Here is an elasticsearch query I’m using to aggregate data. The data is denormalized and is one “table” or document.
A document just has a dept_id, dept_name, sub_dept_id, sub_dept_name, item_id, item_name, location, week_date
Each dept will have about 104 million records max. Currently we have 3 depts.

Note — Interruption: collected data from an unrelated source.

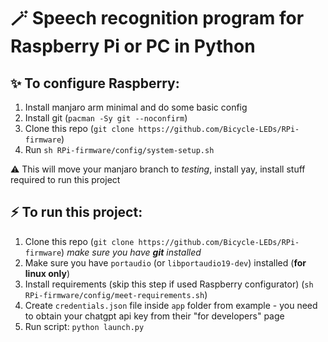 # 🪄 Speech recognition program for Raspberry Pi or PC in Python

## ✨ To configure Raspberry:
1. Install manjaro arm minimal and do some basic config
2. Install git (`pacman -Sy git --noconfirm`)
3. Clone this repo (`git clone https://github.com/Bicycle-LEDs/RPi-firmware`)
4. Run `sh RPi-firmware/config/system-setup.sh` 

⚠️ This will move your manjaro branch to *testing*, install yay, install stuff required to run this project

## ⚡ To run this project:
1. Clone this repo (`git clone https://github.com/Bicycle-LEDs/RPi-firmware`) *make sure you have **git** installed*
2. Make sure you have `portaudio` (or `libportaudio19-dev`) installed (**for linux only**)
3. Install requirements (skip this step if used Raspberry configurator) (`sh RPi-firmware/config/meet-requirements.sh`)
4. Create `credentials.json` file inside `app` folder from example - you need to obtain your chatgpt api key from their "for developers" page
5. Run script: ```python launch.py```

We insert about 3 million documents weekly.
GET weekly_sales/_search
{
"size": 1,
"query": {
"bool": {
"filter": [
{
"range": {
"week_date": {
"format": "yyyy-MM-dd",
"gte": "2016-01-01",
"lte": "2017-02-21"
}
}
},
{
"term": {
"department_id": "4"
}
},
{
"term": {
"sub_dept_id": "20"
}
}
]
}
},
"aggs": {
"group_by_location": {
"terms": {
"size": 10000,
"field": "location"
},
"aggs": {
"group_by_item_id": {
"terms": {
"size": 10000,
"field": "item_id"
},
"aggs": {
"total_sales" :{
"sum": {
"field": "total_sales"
}
},
"agg_source": {
"top_hits": {
"size": 1,
"_source": {
"includes": ["department_id", "dept_name", "sub_dept_id", "sub_dept_name","item_id", "item_name", "location"]
}
}
}
}
}
}
}
}
}
My end result is to have something similar to(this is how elasticsearch returns data, couch might return something better or cleaner i hope):
{
"grouped_by_location": [
{
{
"location": 1,
"grouped_by_item_id: [
"item_id": 333
{
"dept_id":"1",
"dept_name":"dept1",
"sub_dept_id":"2",
"sub_dept_name":"subDeptName",
"item_name":"item333",
"total_sales_sum": 48584943
}
]
}
}
]
}